Constantino pertenecía, por parte de su padre, Constancio Cloro, a una noble familia de Mesia. Nació en Naisos, hoy Nisch. Su madre, Elena, era cristiana, y debía ser canonizada más tarde. Elena había hecho una peregrinación a Palestina y, según la tradición, descubierto allí la verdadera cruz donde Jesucristo fuera crucificado.Cuando, en el 305, Diocleciano y Maximiano, para ponerse de acuerdo con su propio sistema, abdicaron, retirándose a la vida privada, Galeno y Constancio Cloro, padre de Constantino, pasaron a ser augustos, el uno en Oriente y el otro en Occidente. Al año inmediato, Constancio Cloro murió en Bretaña y sus legiones proclamaron augusto a su hijo Constantino. A la vez estallaba en Roma una revuelta contra Galerio. La población rebelde y el ejército proclamaron emperador, en lugar de Galerio, a Majencio, hijo de Maximiano. Al nuevo emperador se agregó el viejo Maximiano, que recuperó el título imperial. Empezó una época de guerras civiles en cuyo transcurso murieron Maximiano y Galerio. Al fin, Constantino se alió a Licinio, uno de los nuevos augustos, y en 312, a las puertas de Roma, batió en una batalla decisiva a Majencio, quien, al tratar de huir, se ahogó en el Tíber, en las Piedras Rojas, cerca del Puente Mílvio. Los dos emperadores victoriosos, Licinio y Constantino, llegaron a Milán, donde, según la historia tradicional, promulgaron el famoso edicto de ese nombre, del que tendremos nueva ocasión de hablar. Pero la inteligencia entre ambos emperadores no duró mucho. Estallaron, pues, las hostilidades, concluidas con la victoria total de Constantino. El 324, Licinio fue muerto y Constantino se' convirtió en dueño único del Imperio romano.

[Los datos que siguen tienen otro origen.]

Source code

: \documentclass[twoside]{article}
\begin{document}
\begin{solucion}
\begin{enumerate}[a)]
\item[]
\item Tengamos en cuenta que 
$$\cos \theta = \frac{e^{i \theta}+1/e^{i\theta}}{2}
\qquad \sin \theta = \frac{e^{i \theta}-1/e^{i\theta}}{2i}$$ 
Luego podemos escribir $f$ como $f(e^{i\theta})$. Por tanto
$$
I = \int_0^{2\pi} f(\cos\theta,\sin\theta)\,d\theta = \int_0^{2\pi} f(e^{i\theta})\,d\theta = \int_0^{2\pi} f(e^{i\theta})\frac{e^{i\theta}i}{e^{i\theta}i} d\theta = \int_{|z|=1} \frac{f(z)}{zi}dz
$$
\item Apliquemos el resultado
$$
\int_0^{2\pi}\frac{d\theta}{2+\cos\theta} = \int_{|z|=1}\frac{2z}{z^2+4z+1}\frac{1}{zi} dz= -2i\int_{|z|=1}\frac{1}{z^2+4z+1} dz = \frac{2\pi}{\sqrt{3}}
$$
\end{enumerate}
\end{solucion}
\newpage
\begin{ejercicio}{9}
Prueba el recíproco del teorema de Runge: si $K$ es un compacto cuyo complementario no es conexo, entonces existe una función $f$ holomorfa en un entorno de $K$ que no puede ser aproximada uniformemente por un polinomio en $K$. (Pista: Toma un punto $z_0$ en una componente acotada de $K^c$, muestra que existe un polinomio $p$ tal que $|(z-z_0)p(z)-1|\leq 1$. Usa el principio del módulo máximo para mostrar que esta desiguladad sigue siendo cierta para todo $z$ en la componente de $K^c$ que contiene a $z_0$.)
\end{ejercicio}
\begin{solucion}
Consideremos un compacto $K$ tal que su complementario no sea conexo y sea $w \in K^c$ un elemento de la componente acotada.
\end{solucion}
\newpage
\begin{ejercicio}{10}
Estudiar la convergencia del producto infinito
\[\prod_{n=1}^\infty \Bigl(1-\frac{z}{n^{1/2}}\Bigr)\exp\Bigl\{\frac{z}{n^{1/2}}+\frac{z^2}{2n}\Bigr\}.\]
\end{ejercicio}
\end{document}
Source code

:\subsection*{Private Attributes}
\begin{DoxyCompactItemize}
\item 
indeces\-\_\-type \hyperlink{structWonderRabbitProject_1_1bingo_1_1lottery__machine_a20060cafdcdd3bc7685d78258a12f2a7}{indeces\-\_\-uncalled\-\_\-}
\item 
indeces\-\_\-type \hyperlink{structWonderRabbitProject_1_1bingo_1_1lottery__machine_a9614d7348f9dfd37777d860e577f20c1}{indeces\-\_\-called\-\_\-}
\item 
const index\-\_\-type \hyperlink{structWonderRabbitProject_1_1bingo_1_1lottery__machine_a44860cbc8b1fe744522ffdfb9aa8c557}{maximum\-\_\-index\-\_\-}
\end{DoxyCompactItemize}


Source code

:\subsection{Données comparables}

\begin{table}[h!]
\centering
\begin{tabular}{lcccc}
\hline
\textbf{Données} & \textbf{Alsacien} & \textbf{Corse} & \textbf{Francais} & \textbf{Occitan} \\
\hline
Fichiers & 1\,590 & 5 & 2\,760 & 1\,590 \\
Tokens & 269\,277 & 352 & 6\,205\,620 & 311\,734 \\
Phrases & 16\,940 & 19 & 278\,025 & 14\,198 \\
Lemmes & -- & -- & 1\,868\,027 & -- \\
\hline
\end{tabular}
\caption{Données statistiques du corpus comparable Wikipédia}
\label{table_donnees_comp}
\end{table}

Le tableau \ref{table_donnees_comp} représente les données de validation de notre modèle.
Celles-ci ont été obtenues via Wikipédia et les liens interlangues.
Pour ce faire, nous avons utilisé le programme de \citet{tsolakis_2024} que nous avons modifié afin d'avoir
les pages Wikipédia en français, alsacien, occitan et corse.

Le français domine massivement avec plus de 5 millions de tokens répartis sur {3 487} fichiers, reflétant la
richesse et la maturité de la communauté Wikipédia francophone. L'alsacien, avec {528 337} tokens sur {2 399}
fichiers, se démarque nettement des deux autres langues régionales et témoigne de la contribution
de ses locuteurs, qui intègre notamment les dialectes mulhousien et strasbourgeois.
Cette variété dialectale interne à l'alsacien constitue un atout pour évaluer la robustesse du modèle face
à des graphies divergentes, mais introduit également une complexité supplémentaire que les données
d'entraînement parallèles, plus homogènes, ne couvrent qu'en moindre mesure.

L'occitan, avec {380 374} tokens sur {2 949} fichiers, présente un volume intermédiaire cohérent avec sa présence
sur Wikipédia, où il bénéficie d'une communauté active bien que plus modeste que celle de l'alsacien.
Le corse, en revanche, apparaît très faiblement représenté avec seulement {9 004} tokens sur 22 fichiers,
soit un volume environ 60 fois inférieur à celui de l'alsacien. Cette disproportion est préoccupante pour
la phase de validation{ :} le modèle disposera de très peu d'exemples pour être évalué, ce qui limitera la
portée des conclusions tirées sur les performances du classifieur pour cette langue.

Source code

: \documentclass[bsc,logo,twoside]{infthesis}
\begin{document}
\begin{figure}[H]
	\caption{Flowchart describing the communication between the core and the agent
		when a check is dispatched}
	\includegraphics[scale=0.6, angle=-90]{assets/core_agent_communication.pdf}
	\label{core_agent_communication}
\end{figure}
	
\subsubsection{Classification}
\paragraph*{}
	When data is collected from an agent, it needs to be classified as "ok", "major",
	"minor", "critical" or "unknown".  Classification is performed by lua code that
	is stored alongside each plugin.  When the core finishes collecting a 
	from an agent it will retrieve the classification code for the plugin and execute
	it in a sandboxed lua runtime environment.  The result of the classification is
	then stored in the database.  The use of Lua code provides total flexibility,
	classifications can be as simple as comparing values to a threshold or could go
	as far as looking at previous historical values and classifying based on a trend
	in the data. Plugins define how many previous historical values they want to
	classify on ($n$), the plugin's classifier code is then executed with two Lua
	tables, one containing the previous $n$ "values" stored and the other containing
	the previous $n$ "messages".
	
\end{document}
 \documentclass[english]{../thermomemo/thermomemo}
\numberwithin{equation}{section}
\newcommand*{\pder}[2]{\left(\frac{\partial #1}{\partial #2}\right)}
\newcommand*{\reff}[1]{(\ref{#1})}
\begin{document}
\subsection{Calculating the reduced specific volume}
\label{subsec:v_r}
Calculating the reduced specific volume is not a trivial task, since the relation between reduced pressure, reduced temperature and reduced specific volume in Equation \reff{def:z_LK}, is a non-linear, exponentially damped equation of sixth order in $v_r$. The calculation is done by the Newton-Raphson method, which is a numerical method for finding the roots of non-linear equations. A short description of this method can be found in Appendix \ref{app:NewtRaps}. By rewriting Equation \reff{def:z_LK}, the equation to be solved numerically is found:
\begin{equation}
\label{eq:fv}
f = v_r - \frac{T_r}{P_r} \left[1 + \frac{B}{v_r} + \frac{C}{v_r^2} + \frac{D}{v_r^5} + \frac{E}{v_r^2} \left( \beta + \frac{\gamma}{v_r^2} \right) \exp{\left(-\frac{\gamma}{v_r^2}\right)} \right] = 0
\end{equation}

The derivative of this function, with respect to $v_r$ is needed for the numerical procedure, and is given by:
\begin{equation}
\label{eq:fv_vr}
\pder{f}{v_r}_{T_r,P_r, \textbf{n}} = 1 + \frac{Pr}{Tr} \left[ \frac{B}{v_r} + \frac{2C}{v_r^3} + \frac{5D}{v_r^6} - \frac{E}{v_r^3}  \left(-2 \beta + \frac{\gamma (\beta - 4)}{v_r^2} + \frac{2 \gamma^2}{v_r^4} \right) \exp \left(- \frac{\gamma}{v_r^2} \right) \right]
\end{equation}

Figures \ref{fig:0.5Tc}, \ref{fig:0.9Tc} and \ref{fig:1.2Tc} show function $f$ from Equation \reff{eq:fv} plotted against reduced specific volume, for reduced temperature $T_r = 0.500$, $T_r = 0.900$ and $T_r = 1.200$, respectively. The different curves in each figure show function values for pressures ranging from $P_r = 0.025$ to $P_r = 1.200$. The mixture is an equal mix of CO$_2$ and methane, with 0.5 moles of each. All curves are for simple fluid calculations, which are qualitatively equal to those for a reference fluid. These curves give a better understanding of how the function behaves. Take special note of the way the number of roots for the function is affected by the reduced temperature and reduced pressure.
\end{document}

Los dos hechos del gobierno de Constantino que debían resultar de decisiva importancia para toda la historia ulterior, fueron el reconocimiento oficial del Cristianismo y el traslado de la capital desde las orillas del Tifa en a las orillas del Bosforo, desde la Roma antigua a la «Roma nueva», es decir, a Constantinopla.

Al estudiar la situación del cristianismo en la época de Constantino, los sabios han centrado su atención, de modo particular, en los dos puntos siguientes: la “conversión” de Constantino y el edicto de Milán.